Fall arts preview: Kevin Banner crafts comedy his way

    1 of 1 2 of 1

      Sooke, B.C., about 45 minutes west of the capital, may be a vibrant arts community, but unless you stumble across a particularly funny jewellery maker or fabric artist, you don’t think of it as a comedy hotbed. Although, granted, the potholes can be a riot.

      So when Kevin Banner, a lifelong standup-comedy fan, decided he wanted to give comedy the old college try without having to take up crafts, he was forced to figure it out on his own. Hell, in 2005, there wasn’t even a scene in Victoria, but that didn’t stop him.

      “I just called around to music open mikes and asked if I could do standup,” he recalls over a coffee at a Main Street café in Vancouver. “Some places said yeah, but I couldn’t use any foul language.” He finally found his spot when one manager he cold-called shouted out to the people in his bar, saying: “I got a fuckin’ guy who wants to do fuckin’ comedy. Would language be a fuckin’ problem?” Everyone yelled back, “Fuck, no!”

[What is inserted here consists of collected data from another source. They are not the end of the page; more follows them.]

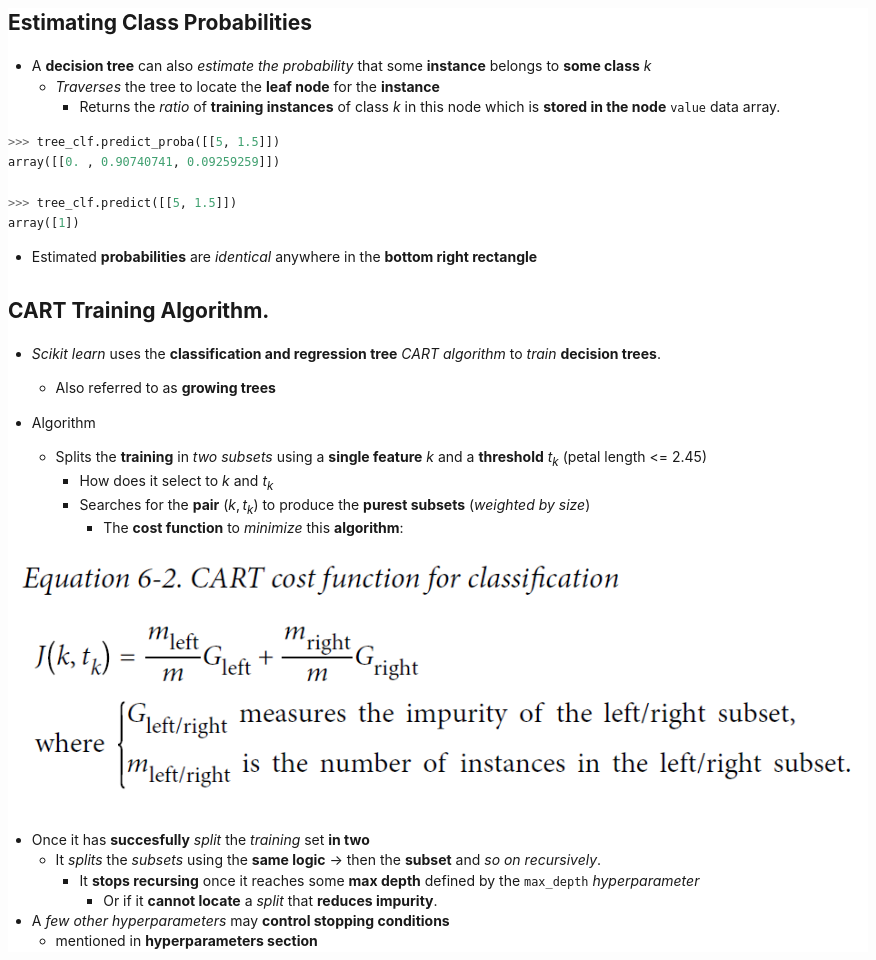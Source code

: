 ## Estimating Class Probabilities

- A **decision tree** can also *estimate the probability* that some **instance** belongs to **some class** $k$ 
  - *Traverses* the tree to locate the **leaf node** for the **instance** 
    - Returns the *ratio* of **training instances** of class $k$ in this node which is **stored in the node** `value` data array.

```python
>>> tree_clf.predict_proba([[5, 1.5]])
array([[0. , 0.90740741, 0.09259259]])

>>> tree_clf.predict([[5, 1.5]])
array([1])
```

- Estimated **probabilities** are *identical* anywhere in the **bottom right rectangle**

## CART Training Algorithm.

- *Scikit learn* uses the **classification and regression tree** $CART$ *algorithm* to *train* **decision trees**.
  - Also referred to as **growing trees** 

- Algorithm
  - Splits the **training** in *two subsets* using a **single feature** $k$ and a **threshold** $t_k$ (petal length <= 2.45) 
    -  How does it select to $k$ and $t_k$ 
      - Searches for the **pair** $(k,t_k)$ to produce the **purest subsets** (*weighted by size*)
        - The **cost function** to *minimize* this **algorithm**:

![image](https://github.com/sbalfe/all-notes/blob/master/images/image-20211125095527210.png)

- Once it has **succesfully** *split* the *training* set **in two**
  - It *splits* the *subsets* using the **same logic** $\to$ then the **subset** and *so on* *recursively*.
    - It **stops recursing** once it reaches some **max depth** defined by the `max_depth` *hyperparameter* 
      -  Or if it **cannot locate** a *split* that **reduces impurity**.
- A *few other hyperparameters* may **control stopping conditions**
  - mentioned in **hyperparameters section**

      He performed there once a month for four months before getting his first paying gig (“as you should,” he jokes). “My fifth time on-stage, I did 40 minutes. I wouldn’t be super comfortable doing 40 minutes today.”

      He’s being modest. Banner, who describes himself as a “strongish middle” who’s closing in on headlining, is a natural in front of a crowd and a great writer. (“I don’t think I’d be so heavy if it wasn’t for bullying,” goes one of his jokes. “But I took a lot of lunch money in my day.”) For a guy who’s been doing comedy only five years—he doesn’t count the first four, because he says he got on-stage fewer than 20 times—he’s done quite well for himself.

      In 2011, a year before making the move to Vancouver, he was the People’s Choice award winner at the Stand Up & Bite Me competition, netting him $5,000. The 31-year-old has since played the Northwest and Blue Bridge comedy festivals, and two weeks ago was one of the Canadians of Comedy at Bumbershoot.

      His highlights, though, were opening for both Mick Foley and Doug Stanhope, “my hero from my teens and my hero from my early 20s”, he says.

      The writing doesn’t come easy, however. “My process is so slow, it’s terrifying,” he says. “With some bits. And then some stuff just comes and it just opens up. And I’m frustrated because why can’t it always be that friggin’ simple?”

      Those dry spells can lead to crises of confidence, something he’s been fighting since the age of 13. “It’s not always super crippling, but it can be,” he says.

      But he fights through and we’re none the wiser. Pros visiting the Comedy MIX, Banner’s home club, offer both praise and encouragement. And, in turn, he learns from them.

      He told Chad Daniels, “Your act is what I want my act to be one day,” he remembers, because Daniels can float back and forth between lovable and roguish while maintaining his likability.

      “Most comics wouldn’t say that to somebody, but I don’t want to be cool,” he says. “Colin Quinn says comedy is the antithesis of cool, so if you see a comic who’s trying to act cool, he’s lost his way. I love that.”